Atomizing of works
Mar. 16th, 2005 10:29 amOne of the purposes for which I use this blog is to put up important pieces of information, mostly extracted from other works, so that they can be found by Google and lead people to where that information may be found. I was appalled to read, in the American Libraries 'email forum' "Google at the Gate" (Mar 2005. 36:3, p. 40 et seq.) that Michael Gorman feels this kind of information provision was bad. He said, " Since scholarly books are, with few exceptions, intended to be read cumulatively and not consulted for snippets of information...If you cannot find what you want and if you are lucky enough to find something, it is a paragraph or two wrenched out of context; where is the advance in that? Also, no amount of "research on search engines" is going to overcome the fundamental fact that free-text searching is inherently inferior to controlled-vocabulary systems and will be so until we have computers with the capabilities of human brains..."

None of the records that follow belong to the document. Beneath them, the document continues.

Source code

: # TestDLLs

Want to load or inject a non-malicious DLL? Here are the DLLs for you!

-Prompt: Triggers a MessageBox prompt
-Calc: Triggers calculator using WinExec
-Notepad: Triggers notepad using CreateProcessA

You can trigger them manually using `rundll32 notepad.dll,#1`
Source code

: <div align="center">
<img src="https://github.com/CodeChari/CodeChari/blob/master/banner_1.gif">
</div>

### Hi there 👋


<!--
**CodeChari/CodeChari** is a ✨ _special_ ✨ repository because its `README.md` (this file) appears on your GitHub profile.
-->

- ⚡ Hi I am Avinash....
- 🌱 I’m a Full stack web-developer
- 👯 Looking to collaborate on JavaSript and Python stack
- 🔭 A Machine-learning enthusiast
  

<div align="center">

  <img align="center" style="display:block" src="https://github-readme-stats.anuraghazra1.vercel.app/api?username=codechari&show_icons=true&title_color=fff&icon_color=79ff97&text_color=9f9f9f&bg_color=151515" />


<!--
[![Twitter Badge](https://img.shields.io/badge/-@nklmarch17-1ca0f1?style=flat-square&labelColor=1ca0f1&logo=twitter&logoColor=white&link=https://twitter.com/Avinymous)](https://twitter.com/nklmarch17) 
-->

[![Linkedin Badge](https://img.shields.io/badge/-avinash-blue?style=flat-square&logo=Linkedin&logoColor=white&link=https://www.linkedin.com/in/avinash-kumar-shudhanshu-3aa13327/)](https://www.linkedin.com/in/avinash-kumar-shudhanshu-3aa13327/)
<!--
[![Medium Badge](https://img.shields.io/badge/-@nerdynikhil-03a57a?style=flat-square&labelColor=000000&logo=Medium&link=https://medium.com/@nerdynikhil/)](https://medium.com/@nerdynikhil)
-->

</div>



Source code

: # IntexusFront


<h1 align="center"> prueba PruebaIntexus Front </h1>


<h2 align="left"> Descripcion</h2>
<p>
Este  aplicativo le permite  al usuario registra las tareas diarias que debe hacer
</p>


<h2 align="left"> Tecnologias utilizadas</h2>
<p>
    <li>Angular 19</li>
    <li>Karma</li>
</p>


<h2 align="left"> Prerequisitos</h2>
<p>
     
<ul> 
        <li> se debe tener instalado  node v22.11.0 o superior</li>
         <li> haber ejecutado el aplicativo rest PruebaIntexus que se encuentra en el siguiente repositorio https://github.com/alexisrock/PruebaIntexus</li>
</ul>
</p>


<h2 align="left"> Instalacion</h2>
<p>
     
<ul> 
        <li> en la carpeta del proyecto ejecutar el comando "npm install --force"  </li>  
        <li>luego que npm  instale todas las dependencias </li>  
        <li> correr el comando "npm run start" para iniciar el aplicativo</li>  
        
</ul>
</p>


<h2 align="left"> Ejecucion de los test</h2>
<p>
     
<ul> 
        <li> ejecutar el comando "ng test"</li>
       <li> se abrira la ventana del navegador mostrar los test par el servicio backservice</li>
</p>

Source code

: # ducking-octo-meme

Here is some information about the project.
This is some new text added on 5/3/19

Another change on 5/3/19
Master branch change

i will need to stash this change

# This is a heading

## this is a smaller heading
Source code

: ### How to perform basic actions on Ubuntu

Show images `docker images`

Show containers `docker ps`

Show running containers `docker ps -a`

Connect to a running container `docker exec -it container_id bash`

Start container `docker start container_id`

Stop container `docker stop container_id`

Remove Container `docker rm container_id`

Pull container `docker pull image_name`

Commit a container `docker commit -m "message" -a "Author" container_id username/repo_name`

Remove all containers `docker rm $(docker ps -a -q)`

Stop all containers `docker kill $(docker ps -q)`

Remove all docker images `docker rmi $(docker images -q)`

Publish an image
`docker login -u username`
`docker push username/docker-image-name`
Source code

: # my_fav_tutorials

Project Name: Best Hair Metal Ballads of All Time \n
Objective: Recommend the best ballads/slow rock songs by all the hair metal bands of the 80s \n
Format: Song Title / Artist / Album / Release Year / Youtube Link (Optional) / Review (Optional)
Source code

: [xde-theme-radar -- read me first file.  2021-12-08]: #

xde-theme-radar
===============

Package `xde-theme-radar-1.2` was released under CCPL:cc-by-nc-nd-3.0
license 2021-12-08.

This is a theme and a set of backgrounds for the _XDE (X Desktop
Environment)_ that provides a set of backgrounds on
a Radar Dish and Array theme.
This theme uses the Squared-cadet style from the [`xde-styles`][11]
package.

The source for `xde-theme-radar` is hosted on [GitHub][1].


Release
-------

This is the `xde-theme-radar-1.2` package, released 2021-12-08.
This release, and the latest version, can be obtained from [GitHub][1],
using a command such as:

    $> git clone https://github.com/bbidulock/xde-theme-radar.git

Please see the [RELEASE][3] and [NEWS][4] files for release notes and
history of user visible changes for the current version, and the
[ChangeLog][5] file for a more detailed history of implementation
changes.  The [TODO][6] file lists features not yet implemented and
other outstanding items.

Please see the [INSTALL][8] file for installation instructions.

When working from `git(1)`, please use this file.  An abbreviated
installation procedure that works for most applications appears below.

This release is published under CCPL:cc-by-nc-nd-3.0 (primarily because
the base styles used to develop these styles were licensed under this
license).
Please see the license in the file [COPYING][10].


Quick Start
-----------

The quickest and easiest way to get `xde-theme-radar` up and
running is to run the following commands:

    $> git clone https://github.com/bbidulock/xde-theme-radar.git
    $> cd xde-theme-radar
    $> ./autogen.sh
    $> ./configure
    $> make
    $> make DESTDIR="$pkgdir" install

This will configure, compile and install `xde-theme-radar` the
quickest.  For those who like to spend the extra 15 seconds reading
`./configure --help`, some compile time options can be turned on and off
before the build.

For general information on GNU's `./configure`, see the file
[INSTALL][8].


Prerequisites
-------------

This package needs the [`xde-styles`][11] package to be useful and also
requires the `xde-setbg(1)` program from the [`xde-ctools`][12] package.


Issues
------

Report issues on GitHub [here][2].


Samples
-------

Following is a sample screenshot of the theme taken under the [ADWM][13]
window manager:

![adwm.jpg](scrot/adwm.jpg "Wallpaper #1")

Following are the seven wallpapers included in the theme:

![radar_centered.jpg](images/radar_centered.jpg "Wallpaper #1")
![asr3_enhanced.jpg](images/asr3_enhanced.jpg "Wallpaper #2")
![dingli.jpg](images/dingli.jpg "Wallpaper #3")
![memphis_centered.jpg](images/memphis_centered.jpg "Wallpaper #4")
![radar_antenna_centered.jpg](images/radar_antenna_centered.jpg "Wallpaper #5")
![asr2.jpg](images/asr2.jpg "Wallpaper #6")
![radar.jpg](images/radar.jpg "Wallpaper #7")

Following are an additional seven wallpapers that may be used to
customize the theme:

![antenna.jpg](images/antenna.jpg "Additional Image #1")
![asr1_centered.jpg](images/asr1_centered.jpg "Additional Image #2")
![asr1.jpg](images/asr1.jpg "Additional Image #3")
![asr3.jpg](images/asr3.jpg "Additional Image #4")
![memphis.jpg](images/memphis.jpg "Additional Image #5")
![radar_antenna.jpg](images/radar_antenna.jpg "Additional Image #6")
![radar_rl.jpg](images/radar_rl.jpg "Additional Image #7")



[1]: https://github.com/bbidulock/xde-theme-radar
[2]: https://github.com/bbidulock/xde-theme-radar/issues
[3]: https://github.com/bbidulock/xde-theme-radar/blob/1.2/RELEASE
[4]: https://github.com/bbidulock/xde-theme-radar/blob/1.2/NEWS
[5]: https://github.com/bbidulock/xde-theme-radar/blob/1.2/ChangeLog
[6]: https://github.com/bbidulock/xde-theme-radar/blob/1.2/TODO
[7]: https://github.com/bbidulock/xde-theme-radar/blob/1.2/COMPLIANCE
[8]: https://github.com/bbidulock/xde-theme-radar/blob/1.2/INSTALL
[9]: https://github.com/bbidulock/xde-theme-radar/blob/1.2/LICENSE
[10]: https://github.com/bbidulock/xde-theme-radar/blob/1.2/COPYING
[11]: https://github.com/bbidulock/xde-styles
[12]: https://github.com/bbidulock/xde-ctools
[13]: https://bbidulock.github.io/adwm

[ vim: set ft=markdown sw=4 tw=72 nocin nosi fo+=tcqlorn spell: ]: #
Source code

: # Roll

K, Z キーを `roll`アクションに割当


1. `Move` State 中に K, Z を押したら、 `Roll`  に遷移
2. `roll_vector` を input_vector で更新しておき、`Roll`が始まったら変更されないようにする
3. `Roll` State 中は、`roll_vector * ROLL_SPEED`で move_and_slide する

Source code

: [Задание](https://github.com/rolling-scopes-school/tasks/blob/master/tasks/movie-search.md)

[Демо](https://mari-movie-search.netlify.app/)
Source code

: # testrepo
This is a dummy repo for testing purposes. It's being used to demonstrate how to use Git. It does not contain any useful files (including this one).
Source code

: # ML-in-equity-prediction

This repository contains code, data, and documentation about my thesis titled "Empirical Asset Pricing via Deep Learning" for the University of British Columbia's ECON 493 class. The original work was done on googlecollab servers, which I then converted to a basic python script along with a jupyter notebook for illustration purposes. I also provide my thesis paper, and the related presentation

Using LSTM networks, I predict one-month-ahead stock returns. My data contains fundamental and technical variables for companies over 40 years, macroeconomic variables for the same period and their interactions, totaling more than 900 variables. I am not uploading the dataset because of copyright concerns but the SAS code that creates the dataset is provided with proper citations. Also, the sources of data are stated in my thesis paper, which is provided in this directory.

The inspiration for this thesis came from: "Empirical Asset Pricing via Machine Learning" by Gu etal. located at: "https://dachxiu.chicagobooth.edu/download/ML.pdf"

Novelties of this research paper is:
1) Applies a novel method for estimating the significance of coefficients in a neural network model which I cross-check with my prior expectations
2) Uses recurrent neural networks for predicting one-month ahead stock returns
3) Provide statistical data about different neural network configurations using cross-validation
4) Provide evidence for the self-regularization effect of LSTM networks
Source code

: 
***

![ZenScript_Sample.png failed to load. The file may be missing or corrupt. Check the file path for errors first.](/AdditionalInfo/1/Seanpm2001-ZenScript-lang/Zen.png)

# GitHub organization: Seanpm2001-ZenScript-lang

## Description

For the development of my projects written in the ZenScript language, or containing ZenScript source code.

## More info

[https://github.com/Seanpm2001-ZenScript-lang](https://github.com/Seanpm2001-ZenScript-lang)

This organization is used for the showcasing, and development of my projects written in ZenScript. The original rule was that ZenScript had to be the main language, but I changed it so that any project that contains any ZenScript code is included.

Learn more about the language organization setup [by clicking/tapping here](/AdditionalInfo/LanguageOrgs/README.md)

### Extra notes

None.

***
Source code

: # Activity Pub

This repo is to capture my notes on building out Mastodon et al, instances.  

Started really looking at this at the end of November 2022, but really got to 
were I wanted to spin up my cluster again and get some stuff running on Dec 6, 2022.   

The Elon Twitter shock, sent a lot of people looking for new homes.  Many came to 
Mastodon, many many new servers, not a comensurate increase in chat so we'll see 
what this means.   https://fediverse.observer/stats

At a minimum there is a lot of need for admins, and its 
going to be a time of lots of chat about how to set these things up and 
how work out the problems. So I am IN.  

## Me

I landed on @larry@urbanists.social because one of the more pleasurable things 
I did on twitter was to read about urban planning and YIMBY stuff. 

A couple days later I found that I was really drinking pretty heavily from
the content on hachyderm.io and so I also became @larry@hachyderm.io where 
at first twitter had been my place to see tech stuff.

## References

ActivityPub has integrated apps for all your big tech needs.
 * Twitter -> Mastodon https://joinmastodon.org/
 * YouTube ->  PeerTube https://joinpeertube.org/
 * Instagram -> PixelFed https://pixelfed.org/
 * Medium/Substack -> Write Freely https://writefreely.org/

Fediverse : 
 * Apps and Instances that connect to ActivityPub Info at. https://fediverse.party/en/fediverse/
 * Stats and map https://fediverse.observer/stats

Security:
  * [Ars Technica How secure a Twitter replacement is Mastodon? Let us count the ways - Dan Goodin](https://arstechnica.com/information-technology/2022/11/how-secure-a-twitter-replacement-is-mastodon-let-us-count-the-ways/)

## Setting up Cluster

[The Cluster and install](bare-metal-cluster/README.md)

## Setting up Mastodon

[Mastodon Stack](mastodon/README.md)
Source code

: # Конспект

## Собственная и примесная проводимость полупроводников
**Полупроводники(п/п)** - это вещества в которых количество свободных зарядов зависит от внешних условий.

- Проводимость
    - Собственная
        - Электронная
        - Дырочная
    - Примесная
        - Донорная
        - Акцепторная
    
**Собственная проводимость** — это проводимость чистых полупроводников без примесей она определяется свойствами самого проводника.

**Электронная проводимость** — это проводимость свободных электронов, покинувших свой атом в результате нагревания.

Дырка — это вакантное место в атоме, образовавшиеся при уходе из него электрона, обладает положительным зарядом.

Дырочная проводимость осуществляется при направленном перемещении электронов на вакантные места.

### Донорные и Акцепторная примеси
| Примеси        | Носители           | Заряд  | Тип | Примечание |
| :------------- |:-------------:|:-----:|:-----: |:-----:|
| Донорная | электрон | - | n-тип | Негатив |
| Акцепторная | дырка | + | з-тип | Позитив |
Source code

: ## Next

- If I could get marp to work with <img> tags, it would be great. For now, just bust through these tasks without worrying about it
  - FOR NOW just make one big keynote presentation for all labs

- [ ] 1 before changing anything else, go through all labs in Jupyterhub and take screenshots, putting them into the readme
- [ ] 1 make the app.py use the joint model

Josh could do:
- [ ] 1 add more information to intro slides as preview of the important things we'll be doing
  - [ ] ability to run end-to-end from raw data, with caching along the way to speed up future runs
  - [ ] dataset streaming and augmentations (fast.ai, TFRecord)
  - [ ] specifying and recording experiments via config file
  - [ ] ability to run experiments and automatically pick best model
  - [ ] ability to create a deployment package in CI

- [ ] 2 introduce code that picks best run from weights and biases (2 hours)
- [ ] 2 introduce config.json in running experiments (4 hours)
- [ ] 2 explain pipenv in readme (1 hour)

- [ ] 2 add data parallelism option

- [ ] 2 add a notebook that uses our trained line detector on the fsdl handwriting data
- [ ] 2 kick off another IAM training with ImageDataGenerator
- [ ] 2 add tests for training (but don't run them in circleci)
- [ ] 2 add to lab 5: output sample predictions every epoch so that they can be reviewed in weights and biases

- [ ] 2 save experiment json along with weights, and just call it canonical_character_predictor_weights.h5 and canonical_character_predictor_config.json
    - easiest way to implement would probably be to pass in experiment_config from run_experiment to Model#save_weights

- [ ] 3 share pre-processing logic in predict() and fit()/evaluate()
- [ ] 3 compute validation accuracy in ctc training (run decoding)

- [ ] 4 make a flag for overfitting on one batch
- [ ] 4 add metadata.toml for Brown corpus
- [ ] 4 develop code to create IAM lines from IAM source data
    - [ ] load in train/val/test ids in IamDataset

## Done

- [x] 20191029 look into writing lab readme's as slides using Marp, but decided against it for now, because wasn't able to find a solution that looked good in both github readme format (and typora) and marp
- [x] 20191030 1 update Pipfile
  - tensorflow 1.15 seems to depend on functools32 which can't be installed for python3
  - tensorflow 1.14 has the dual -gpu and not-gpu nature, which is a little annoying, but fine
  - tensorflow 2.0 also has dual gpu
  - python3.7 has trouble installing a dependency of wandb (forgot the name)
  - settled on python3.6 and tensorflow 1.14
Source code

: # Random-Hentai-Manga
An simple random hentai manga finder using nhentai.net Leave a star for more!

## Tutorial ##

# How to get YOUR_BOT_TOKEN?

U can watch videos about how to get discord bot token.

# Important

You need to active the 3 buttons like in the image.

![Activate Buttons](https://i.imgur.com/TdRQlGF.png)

But the problem is that catalogers like Gorman have shirked their responsibilities. The average full length book is indexed (by non-MLS catalogers) by the Library of Congress with 3-5 subject headings which strive to be 'at the level of specificity' of the entire book. That means that a book on the history of beverages, which may include a few precious paragraphs on, say, the contents the herb mixture 'gruit' used in the medieval breweries, will be indexed in ways that make it impossible to tell that data is in there. Should the majority of the text talk about modern carbonated beverages, the indexing will make it seem useless if a user stumbles over it. Even if it does not, if the book is sufficiently complex, the tiny number of subject headings may well make the book unfindable. But to save time and money, subject headings are limited, and heads of Cataloging have copy catalogers take their cataloging records from LC.
Gorman seems to claim that in order to find that data, the user must be forced to read the entire book, cover to cover, even though most of the text may well deal with late 20th century beverages. We know ourselves that many scholarly books we find helpful are collections of essays. But most catalogers, especially the Library of Congress, don't include the titles and subjects of the chapters or essays in a book-- thus making that information unfindable in catalogs.
Serious researchers in the humanities and the social sciences, which Gorman appears not to be, find that you need to use the library catalog system to find an area of the library, or an author, covering your area of interest, and browse and skim through works in that area in the hope of finding material on your subject. Our library catalogs are, to our users, exactly what Gorman accuses Google of: "it is pathetic as an information-retrieval system-utterly lacking both recall and precision, the essential criteria for efficiency in such systems... supposed to have complex algorithms but still produces piles of rubbish for almost all searches."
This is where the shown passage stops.